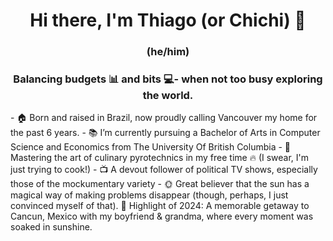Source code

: <h1 align="center"> Hi there, I'm Thiago (or Chichi) 🙉 </h2>

<h3 align="center"> (he/him) </h3>
<h3 align="center"> Balancing budgets 📊 and bits 💻- when not too busy exploring the world. </h3>
- 🏠 Born and raised in Brazil, now proudly calling Vancouver my home for the past 6 years.
- 📚 I’m currently pursuing a Bachelor of Arts in Computer Science and Economics from The University Of British Columbia
- 🍲 Mastering the art of culinary pyrotechnics in my free time 🔥 (I swear, I'm just trying to cook!)
- 📺 A devout follower of political TV shows, especially those of the mockumentary variety
- 🌞 Great believer that the sun has a magical way of making problems disappear (though, perhaps, I just convinced myself of that). 🌴 Highlight of 2024: A memorable getaway to Cancun, Mexico with my boyfriend & grandma, where every moment was soaked in sunshine.

<!--
**thiagoamin/thiagoamin** is a ✨ _special_ ✨ repository because its `README.md` (this file) appears on your GitHub profile.

Here are some ideas to get you started:

- 🔭 I’m currently working on ...
- 🌱 I’m currently learning ...
- 👯 I’m looking to collaborate on ...
- 🤔 I’m looking for help with ...
- 💬 Ask me about ...
- 📫 How to reach me: ...
- 😄 Pronouns: ...
- ⚡ Fun fact: ...
-->
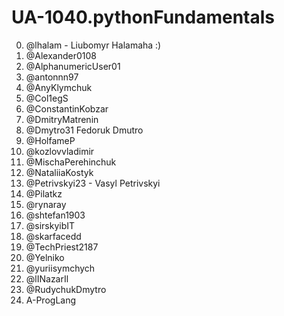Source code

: # UA-1040.pythonFundamentals

0. @lhalam - Liubomyr Halamaha :)
1. @Alexander0108
2. @AlphanumericUser01
3. @antonnn97
4. @AnyKlymchuk
5. @Col1egS
6. @ConstantinKobzar
7. @DmitryMatrenin
8. @Dmytro31 Fedoruk Dmutro
9. @HolfameP
10. @kozlovvladimir
11. @MischaPerehinchuk
12. @NataliiaKostyk
13. @Petrivskyi23 - Vasyl Petrivskyi
14. @Pilatkz
15. @rynaray
16. @shtefan1903
17. @sirskyibIT
18. @skarfacedd
19. @TechPriest2187
20. @Yelniko
21. @yuriisymchych
22. @lINazarIl
23. @RudychukDmytro
24. A-ProgLang
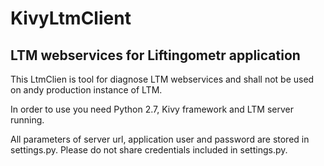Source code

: # KivyLtmClient
## LTM webservices for Liftingometr application

This LtmClien is tool for diagnose LTM webservices and shall not be used on andy production instance of LTM.

In order to use you need Python 2.7, Kivy framework and LTM server running.

All parameters of server url, application user and password are stored in settings.py. Please do not share credentials included in settings.py.
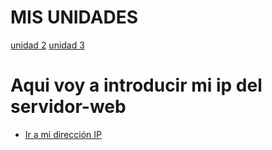 # MIS UNIDADES
[unidad 2](UD2/)
[unidad 3](UD3/)

# Aqui voy a introducir mi ip del servidor-web 
- [Ir a mi dirección IP](http://3.209.62.164)
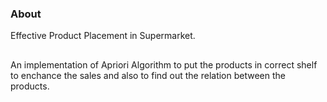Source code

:### About 
Effective Product Placement in Supermarket.
##
An implementation of Apriori Algorithm to put the products in correct shelf to enchance the sales and also to find out the relation between the products.
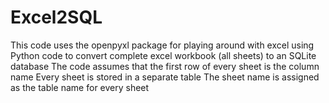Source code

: # Excel2SQL

This code uses the openpyxl package for playing around with excel using Python code
to convert complete excel workbook (all sheets) to an SQLite database
The code assumes that the first row of every sheet is the column name
Every sheet is stored in a separate table
The sheet name is assigned as the table name for every sheet
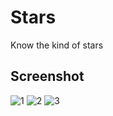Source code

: # Stars
Know the kind of stars

## Screenshot

![1](https://user-images.githubusercontent.com/58033323/84139052-6924b700-aa79-11ea-9931-890835b3d0cb.jpg)
![2](https://user-images.githubusercontent.com/58033323/84139055-69bd4d80-aa79-11ea-9cb9-a95d41fc6f0b.jpg)
![3](https://user-images.githubusercontent.com/58033323/84139046-675af380-aa79-11ea-8a96-b5d0dd19144c.jpg)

:::

EXERCISE PROMPT> The expected answer is every line above in which the word "githubusercontent" appears.

EXERCISE SOLUTION>
![1](https://user-images.githubusercontent.com/58033323/84139052-6924b700-aa79-11ea-9931-890835b3d0cb.jpg)
![2](https://user-images.githubusercontent.com/58033323/84139055-69bd4d80-aa79-11ea-9cb9-a95d41fc6f0b.jpg)
![3](https://user-images.githubusercontent.com/58033323/84139046-675af380-aa79-11ea-8a96-b5d0dd19144c.jpg)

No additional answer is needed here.